Les arguments censés prouver l'impossibilité de nouveaux conflits entre grande puissances dans les prochaines décennies rappellent ceux invoqués dans les années 1880, notamment par Jan Gotlib Bloch.
L’écrasante majorité des figures du débat public français et européen réfutent l’idée que le pire peut à nouveau arriver dans un monde où personne ne veut ruiner les résultats de plusieurs décennies de croissance et de développement, où les grandes puissances militaires n’ont aucun intérêt à utiliser pleinement leur immense potentiel de destruction. Ils devraient s’intéresser aux travaux de Jan Gotlib Bloch (parfois francisé en Jean de Bloch). Cette grande figure industrielle et financière de l’Europe du XIXe siècle, né dans la partie annexée par l’Empire Russe de la Pologne, était aussi un intellectuel pacifiste qui s’est penché sur le futur de la guerre tel qu’on pouvait l’imaginer dans le dernier quart du XIXe siècle. Ses écrits sont largement inconnus, hormis d’une poignée d’experts qui vulgarisent malheureusement peu leurs recherches. Bloch avait mené une réflexion interdisciplinaire, étudiant aussi bien le formidable potentiel des nouvelles sociétés industrielles (technologie, infrastructures, management et organisation du travail, optimisation et massification des processus de production, croissance démographique et urbanisation, modernisation de la finance, extension du commerce international…) que les nouveautés dans le domaine militaire.
Observateur assidu des relations internationales, Jan Gotlib Bloch avait pu voir l’émergence d’un nouveau type de guerre apparu avec les guerres de Crimée et de Sécession se concrétiser plus près de chez lui avec la Guerre des Duchés (1864), la guerre entre la Confédération de l’Allemagne du Nord et l’Autriche (célèbre pour la victoire prussienne à Sadowa en 1866), puis la terrible Guerre de 1870 entre la France et le futur Empire allemand. Dans Impossibilités techniques et économiques d’une guerre entre grandes puissances et surtout La Guerre future aux points de vue technique, économique et politique, il avançait avec des arguments convaincants l’idée qu’un conflit à grande échelle entre des géants comme la France, l’Empire britannique, les Empires centraux d’Allemagne et d’Autriche-Hongrie, l’Empire russe et l’Italie, serait tellement suicidaire ne serait-ce que sur le plan économique qu’elle en devenait impossible, ou en tout cas impensable.
Nous avons vu plus haut que la mondialisation est aujourd’hui vue par beaucoup comme un obstacle aux grands conflits.
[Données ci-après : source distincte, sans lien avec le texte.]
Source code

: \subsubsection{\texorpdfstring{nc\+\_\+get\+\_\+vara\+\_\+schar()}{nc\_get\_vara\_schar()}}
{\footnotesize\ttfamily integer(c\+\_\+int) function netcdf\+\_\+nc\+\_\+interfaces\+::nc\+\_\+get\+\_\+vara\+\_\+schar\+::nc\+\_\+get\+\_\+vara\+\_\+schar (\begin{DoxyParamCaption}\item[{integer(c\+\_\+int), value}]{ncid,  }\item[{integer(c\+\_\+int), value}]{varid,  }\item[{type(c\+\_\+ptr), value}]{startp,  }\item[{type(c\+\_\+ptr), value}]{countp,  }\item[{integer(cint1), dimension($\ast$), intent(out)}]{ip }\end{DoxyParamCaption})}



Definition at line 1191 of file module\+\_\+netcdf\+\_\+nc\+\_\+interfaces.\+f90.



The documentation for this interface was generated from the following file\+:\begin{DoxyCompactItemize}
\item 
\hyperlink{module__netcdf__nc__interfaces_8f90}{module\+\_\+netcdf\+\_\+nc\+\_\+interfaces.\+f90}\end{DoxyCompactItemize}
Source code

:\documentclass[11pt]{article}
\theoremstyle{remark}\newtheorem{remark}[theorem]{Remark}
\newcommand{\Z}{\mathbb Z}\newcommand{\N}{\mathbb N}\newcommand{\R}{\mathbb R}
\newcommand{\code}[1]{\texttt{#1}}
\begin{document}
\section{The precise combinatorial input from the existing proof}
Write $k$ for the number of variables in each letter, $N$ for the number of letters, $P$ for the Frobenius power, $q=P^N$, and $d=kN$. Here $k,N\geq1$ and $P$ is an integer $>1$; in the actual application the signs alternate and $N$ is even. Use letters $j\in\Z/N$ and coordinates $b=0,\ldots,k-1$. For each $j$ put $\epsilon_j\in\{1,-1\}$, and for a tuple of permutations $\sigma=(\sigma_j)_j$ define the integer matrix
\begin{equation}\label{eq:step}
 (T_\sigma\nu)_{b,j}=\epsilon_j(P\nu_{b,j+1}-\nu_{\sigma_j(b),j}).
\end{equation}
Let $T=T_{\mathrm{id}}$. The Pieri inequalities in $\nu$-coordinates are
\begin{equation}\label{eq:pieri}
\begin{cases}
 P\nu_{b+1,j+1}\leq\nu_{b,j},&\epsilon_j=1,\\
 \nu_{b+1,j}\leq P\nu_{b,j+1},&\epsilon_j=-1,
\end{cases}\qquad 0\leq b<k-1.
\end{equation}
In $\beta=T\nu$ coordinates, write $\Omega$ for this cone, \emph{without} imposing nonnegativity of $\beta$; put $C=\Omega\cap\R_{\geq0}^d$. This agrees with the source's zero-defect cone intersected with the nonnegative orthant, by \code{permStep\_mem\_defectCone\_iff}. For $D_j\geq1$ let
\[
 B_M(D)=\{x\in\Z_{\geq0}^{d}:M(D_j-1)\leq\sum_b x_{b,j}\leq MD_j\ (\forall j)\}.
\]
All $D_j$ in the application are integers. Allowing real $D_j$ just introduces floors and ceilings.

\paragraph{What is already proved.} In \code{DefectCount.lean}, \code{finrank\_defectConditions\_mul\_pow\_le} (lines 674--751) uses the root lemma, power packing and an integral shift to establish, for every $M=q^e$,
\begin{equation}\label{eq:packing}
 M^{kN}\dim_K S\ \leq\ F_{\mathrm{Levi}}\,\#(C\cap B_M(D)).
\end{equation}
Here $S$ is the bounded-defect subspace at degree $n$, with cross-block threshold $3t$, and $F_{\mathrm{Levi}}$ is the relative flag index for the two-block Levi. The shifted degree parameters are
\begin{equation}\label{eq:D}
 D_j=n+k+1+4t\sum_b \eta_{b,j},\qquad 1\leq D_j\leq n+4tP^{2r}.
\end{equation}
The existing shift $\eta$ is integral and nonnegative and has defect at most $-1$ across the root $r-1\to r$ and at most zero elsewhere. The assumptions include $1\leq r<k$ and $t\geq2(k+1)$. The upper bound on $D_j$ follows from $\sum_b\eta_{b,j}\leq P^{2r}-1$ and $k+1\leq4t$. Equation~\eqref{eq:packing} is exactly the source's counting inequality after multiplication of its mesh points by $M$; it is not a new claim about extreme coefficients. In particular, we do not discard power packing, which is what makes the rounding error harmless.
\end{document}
Le commerce international dans les années 1900-1910 avait pourtant, malgré les divers épisodes de protectionnisme, les tensions géopolitiques et l’insuffisance de certaines infrastructures, ouvert la voie à ce que de nombreux historiens considèrent comme une mondialisation aboutie. Si comme évoqué plus tôt « le commerce adoucit les mœurs » (on dit même que l’armée française continuait à habiller ses soldats avec des pantalons garance car elle achetait la teinture aux Allemands, ce qui équivalait à un geste de paix), celui-ci avait en tout cas créé un niveau d’interdépendance suffisamment fort pour que les principaux partenaires commerciaux n’aient pratiquement aucun intérêt à se faire la guerre. N’est-ce pas encore une fois l’un des arguments avancés pour décrédibiliser l’hypothèse d’un conflit entre les pays moteurs de la mondialisation, ou un conflit entre pays d’importance moindre mais capables de déstabiliser l’organisation du commerce international ?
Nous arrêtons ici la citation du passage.